Washington gibt sich trotz mancher Gegenschläge des Irans weiter siegessicher. Irans oberster Führer sei «wahrscheinlich entstellt», sagt Verteidigungsminister Pete Hegseth.
Ungeachtet der Sorgen um die Blockade der Straße von Hormus sehen sich die USA im Iran-Krieg weiter auf dem Weg zum Erfolg. Die US-Attacken seien noch mal auf das bisher höchste Niveau gesteigert worden, sagte US-Verteidigungsminister Pete Hegseth am 13. Tag des Krieges. Inzwischen sei auch die militärische Infrastruktur der Islamischen Republik zum Bau ballistischer Raketen weitgehend zerstört.
Irans neuer oberster Führer, Modschtaba Chamenei, ist nach den Worten von Hegseth verletzt. Die USA wüssten, dass er «verwundet und wahrscheinlich entstellt» sei, sagte der Minister. Er ließ offen, um was für Verletzungen es sich handelt und wie es dazu kam. Israels Ministerpräsident Benjamin Netanjahu hatte am Donnerstag gesagt, der 56-jährige Religionsführer könne «sein Gesicht nicht in der Öffentlichkeit zeigen.»
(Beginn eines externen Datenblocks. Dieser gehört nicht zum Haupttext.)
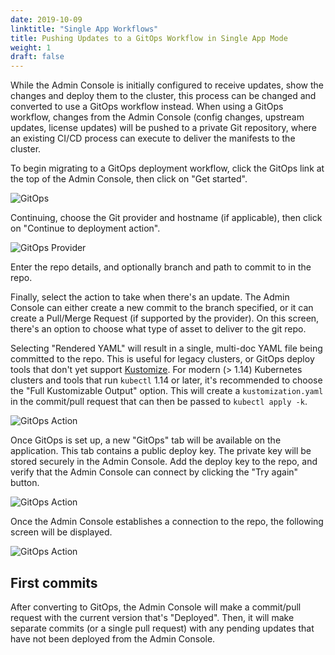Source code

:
 ```yaml
---
date: 2019-10-09
linktitle: "Single App Workflows"
title: Pushing Updates to a GitOps Workflow in Single App Mode
weight: 1
draft: false
---
```


While the Admin Console is initially configured to receive updates, show the changes and deploy them to the cluster, this process can be changed and converted to use a GitOps workflow instead. When using a GitOps workflow, changes from the Admin Console (config changes, upstream updates, license updates) will be pushed to a private Git repository, where an existing CI/CD process can execute to deliver the manifests to the cluster.

To begin migrating to a GitOps deployment workflow, click the GitOps link at the top of the Admin Console, then click on "Get started".

![GitOps](/images/gitops.png)

Continuing, choose the Git provider and hostname (if applicable), then click on "Continue to deployment action".

![GitOps Provider](/images/gitops-provider.png)

Enter the repo details, and optionally branch and path to commit to in the repo.

Finally, select the action to take when there's an update. The Admin Console can either create a new commit to the branch specified, or it can create a Pull/Merge Request (if supported by the provider). On this screen, there's an option to choose what type of asset to deliver to the git repo.

Selecting "Rendered YAML" will result in a single, multi-doc YAML file being committed to the repo. This is useful for legacy clusters, or GitOps deploy tools that don't yet support [Kustomize](https://kustomize.io). For modern (> 1.14) Kubernetes clusters and tools that run `kubectl` 1.14 or later, it's recommended to choose the "Full Kustomizable Output" option. This will create a `kustomization.yaml` in the commit/pull request that can then be passed to `kubectl apply -k`.

![GitOps Action](/images/gitops-action.png)

Once GitOps is set up, a new "GitOps" tab will be available on the application. This tab contains a public deploy key. The private key will be stored securely in the Admin Console. Add the deploy key to the repo, and verify that the Admin Console can connect by clicking the "Try again" button.

![GitOps Action](/images/gitops-no-connection-single-app.png)

Once the Admin Console establishes a connection to the repo, the following screen will be displayed.

![GitOps Action](/images/gitops-connected-single-app.png)

## First commits

After converting to GitOps, the Admin Console will make a commit/pull request with the current version that's "Deployed". Then, it will make separate commits (or a single pull request) with any pending updates that have not been deployed from the Admin Console.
Merz gegen internationalen Militäreinsatz für Handelsschiffe
Im Ringen um eine Öffnung der Straße von Hormus für den Öl-Transport sieht Bundeskanzler Friedrich Merz derzeit keinen Anlass für einen internationalen Militäreinsatz zum Schutz von Handelsschiffen. Angesichts der ungeklärten Fragen zum Ende des Konflikts sehe er keine Veranlassung, über eine militärische Absicherung der Seewege nachzudenken, sagte der CDU-Politiker bei einem Besuch in Norwegen. Die Idee einer internationalen Operation wird vor allem von Frankreichs Präsident Emmanuel Macron verfolgt.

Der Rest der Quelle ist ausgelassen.